Enforcement may commence once a judgment is final (i.e. if no appeal is lodged within two weeks). If the debtor fails to satisfy judgment on a claim for payment of money, compulsory enforcement would be organized through (i) execution against Real Property (an application is made to court and an Execution Court issues a commencement order for a compulsory auction); (ii) execution against movables (an application is made to the Marshal Court and an execution is commenced through a seizure of the subject matter); and (iii) execution against a claim (an application is made and a compulsory execution is commenced through an order of seizure, i.e. an attachment order, by an execution court).

The Lawsuit Expedition Law No. 107 of 2003 stipulates that decisions made in the first instance must be rendered within a maximum of two years but in practice, simple claims brought before District Courts may take one year while complex ones could require more time. Appeal proceedings may for instance take an additional ten months.

It is difficult to say whether courts would require more time to deal with claims involving a foreign party than to deal with claims involving domestic parties only. However, it should be noted that all documents must be translated, which often extends proceedings.

As a general rule, the defeated party may be required to pay court fees and annex costs, but in practice the successful party's costs would remain uncompensated for.

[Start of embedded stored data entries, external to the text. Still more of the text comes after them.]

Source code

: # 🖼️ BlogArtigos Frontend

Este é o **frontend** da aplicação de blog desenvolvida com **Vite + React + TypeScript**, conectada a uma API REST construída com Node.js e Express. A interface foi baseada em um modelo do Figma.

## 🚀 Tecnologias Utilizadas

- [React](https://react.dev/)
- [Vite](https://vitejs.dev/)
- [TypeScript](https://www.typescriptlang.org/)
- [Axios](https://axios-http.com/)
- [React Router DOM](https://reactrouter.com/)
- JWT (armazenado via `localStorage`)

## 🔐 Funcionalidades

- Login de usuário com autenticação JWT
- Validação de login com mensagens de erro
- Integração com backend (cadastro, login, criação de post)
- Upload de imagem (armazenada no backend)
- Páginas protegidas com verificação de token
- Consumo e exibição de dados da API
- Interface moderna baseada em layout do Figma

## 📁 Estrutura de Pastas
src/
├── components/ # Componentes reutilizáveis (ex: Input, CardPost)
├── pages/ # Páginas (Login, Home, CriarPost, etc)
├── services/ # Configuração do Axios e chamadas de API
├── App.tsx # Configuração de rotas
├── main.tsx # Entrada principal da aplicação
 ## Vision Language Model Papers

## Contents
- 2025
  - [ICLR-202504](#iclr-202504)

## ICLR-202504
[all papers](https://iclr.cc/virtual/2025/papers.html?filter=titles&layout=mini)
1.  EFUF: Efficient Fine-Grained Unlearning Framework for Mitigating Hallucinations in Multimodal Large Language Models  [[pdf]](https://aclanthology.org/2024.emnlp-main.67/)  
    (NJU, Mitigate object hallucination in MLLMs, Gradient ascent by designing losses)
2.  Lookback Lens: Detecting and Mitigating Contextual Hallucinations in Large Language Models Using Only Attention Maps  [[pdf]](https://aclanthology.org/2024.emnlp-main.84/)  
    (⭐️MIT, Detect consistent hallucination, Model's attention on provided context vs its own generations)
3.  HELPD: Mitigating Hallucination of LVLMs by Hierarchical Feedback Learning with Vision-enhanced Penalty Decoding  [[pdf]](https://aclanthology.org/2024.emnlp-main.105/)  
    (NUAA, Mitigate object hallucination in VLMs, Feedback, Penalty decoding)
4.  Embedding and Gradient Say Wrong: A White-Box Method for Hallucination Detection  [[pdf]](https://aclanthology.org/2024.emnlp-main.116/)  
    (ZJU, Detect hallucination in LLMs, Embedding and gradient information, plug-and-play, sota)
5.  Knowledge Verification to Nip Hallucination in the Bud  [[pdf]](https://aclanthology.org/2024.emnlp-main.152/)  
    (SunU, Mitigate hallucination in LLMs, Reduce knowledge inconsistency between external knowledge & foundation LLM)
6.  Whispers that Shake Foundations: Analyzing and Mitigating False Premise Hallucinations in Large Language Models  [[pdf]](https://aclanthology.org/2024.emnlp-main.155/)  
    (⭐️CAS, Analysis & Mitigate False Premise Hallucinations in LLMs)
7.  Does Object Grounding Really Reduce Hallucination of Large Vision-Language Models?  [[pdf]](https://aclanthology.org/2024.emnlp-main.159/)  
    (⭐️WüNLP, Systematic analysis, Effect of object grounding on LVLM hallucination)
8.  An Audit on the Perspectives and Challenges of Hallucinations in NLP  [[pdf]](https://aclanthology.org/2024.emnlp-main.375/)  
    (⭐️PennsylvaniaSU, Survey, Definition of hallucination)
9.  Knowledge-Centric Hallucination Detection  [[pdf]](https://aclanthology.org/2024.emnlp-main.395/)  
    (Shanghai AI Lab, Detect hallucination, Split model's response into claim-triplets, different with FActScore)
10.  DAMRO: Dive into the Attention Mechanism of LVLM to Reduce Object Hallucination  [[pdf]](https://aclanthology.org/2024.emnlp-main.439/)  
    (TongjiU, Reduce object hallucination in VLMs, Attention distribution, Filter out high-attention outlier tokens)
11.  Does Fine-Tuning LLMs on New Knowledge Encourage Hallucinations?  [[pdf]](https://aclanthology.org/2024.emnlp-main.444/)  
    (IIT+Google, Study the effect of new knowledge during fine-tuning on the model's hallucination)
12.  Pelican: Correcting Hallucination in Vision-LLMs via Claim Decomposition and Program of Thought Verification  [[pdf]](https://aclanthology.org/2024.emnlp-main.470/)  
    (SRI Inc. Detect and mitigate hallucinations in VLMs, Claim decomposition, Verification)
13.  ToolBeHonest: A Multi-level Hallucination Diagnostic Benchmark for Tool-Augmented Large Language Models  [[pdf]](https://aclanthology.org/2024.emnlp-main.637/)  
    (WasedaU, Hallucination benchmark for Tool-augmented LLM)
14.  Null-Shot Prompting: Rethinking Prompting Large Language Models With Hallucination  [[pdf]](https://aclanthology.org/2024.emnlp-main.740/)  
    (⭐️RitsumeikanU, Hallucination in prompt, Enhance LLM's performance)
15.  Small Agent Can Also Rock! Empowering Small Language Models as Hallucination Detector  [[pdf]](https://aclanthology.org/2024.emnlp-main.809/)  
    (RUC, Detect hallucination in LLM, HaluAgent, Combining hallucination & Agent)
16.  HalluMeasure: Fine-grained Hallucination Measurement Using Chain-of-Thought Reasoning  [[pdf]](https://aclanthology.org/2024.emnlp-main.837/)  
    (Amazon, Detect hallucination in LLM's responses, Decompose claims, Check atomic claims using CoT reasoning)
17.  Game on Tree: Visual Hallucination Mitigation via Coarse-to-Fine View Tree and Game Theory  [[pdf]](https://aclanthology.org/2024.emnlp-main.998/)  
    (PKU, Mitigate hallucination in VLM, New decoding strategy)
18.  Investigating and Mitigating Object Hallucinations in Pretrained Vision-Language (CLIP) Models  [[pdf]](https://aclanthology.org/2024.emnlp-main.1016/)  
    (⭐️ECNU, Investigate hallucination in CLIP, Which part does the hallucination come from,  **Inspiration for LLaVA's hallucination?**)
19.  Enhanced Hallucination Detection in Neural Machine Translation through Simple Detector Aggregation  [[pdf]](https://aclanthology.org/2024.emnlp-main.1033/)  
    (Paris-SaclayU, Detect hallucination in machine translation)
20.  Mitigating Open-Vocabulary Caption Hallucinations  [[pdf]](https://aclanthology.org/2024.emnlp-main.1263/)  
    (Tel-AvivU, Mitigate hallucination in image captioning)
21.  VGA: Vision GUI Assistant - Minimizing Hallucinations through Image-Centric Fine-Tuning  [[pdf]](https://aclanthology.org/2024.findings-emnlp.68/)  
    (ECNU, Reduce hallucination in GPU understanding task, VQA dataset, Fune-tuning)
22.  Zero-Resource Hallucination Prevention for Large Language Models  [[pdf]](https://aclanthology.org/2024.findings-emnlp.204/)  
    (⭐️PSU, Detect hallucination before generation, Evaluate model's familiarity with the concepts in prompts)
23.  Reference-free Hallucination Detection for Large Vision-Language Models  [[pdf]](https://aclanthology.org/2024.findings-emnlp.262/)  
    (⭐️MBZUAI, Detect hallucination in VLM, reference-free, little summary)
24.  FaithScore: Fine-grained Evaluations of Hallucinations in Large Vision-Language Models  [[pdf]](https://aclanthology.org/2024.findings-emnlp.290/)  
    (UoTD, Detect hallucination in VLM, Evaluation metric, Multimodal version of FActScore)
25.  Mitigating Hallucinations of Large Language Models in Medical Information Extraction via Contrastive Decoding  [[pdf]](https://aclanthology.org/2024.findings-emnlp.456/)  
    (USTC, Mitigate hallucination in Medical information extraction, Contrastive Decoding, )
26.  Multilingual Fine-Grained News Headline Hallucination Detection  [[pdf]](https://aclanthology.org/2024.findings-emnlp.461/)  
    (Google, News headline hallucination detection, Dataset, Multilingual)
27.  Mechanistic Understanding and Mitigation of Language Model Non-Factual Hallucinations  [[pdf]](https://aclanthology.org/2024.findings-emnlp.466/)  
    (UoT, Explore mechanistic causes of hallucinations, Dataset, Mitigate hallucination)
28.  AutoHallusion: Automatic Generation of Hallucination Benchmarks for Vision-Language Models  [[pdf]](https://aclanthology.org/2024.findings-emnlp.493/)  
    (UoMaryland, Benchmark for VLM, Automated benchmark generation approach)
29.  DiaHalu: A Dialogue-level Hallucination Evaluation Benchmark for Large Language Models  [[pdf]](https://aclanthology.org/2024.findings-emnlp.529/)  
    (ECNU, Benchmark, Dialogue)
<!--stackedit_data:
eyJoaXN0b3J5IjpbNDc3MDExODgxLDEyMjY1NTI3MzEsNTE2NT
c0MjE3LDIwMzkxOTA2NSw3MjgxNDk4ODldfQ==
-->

Indeed, although legally recoverable, recuperating such costs requires too many formalities and the process is overall complicated and time consuming. Court costs normally consist of an application fee (calculated based on claim amount) and of postage stamp expenses (JPY 5~6,000, approx. EUR 40 per defendant). On average, the legal costs would cost around 15% of the debt.
As in most countries, Alternative Dispute Resolution methods in Japan would include conciliation, mediation and arbitration (chusai, as defined by Act No 138 of 2003, based on the UNCITRAL Model Law on International Commercial Arbitration of 1985). ADR is not often required since courts are fairly reliable, formal litigation remains the most frequent method to settle large commercial disputes. ADR, it should be added, is normally only possible when stipulated in the sales contract.

Using a foreign tribunal is not necessary as domestic courts are fairly reliable. Nonetheless, Japanese law permits the parties to a contract to, by mutual agreement, choose the law applicable to this contract, and select the court that will have jurisdiction over disputes. As a result, domestic courts generally respect the parties' written agreement to solve their business disputes in a foreign forum (i.e. under a foreign law or before a foreign court), unless of course Japanese law provides exclusive jurisdiction to Japanese courts (usually in relation to consumer and labour matters).

It is however essential that the agreement be characterized by an international connection (for example, one party has elected domicile in another country, or the place of execution is located abroad), and that a jurisdiction clause is drafted to this effect.

Enforcing foreign orders in Japan is usually time consuming, expensive and haphazard. As in most countries, the foreign decision must first be recognized by Japanese courts through an exequatur procedure in order to become enforceable (Article 118 of the Code of Civil Procedure). The court would for instance verify whether the decision is final and enforceable in the issuing jurisdiction, whether the parties benefited from a due process of law and whether enforcement would be incompatible with Japanese public policy. In addition, the reciprocity factor implies that, unless the issuing country has a reciprocal recognition and enforcement treaty with Japan, the foreign decision would not be enforced by domestic courts.

Japan is a signatory to the New York Convention on the Recognition and Enforcement of Foreign Arbitral Awards of 1958. Therefore, domestic courts also ought to recognize and enforce decisions rendered through international arbitration proceedings.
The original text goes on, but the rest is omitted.